Scan the entries for the word "directory" and return every line that has it.

::: SUPPLIED DATA

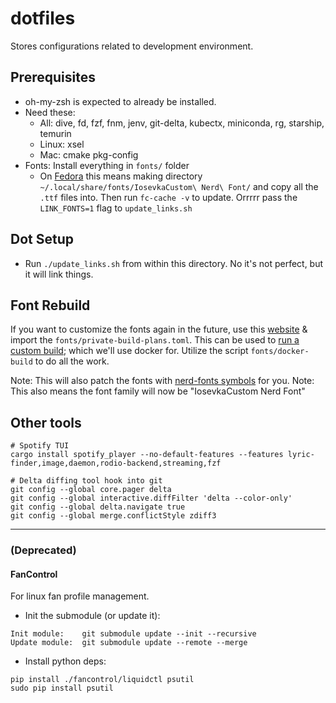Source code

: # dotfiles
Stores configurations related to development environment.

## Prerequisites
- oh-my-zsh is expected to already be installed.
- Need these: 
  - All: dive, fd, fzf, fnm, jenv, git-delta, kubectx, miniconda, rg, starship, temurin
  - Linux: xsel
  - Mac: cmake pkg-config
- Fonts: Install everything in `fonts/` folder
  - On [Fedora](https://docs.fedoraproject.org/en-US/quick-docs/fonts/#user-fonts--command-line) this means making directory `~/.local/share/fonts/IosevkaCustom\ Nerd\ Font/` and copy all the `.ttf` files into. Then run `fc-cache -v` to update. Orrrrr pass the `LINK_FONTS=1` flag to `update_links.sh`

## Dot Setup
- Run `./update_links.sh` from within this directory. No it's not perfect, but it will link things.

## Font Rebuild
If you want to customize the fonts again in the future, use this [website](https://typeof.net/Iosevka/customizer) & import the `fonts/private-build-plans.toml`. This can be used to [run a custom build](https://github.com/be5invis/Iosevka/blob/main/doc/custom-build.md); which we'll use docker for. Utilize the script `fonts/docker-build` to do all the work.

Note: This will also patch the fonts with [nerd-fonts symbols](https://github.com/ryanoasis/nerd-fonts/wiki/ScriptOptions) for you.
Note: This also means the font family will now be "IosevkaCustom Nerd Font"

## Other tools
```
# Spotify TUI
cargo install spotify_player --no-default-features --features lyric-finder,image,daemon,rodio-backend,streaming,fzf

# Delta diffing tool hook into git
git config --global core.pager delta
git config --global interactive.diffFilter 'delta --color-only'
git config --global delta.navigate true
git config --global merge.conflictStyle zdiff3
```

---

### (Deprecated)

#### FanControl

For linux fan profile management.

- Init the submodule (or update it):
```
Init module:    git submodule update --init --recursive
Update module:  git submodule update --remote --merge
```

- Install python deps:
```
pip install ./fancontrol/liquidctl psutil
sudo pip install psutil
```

::::::
::: SUPPLIED DATA

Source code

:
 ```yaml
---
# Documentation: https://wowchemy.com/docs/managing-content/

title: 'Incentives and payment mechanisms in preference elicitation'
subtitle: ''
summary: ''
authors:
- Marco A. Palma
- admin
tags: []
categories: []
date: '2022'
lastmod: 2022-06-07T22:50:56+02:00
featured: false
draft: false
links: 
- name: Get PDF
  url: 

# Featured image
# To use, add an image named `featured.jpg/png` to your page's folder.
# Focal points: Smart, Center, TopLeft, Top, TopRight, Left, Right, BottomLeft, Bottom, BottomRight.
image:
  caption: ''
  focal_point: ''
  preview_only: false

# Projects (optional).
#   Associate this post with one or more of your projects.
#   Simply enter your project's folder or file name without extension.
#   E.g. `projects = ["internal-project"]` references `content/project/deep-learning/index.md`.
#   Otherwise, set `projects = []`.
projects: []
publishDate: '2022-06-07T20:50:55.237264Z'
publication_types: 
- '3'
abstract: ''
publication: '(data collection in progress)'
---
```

::::::

### ANSWER SPACE
  - On [Fedora](https://docs.fedoraproject.org/en-US/quick-docs/fonts/#user-fonts--command-line) this means making directory `~/.local/share/fonts/IosevkaCustom\ Nerd\ Font/` and copy all the `.ttf` files into. Then run `fc-cache -v` to update. Orrrrr pass the `LINK_FONTS=1` flag to `update_links.sh`
- Run `./update_links.sh` from within this directory. No it's not perfect, but it will link things.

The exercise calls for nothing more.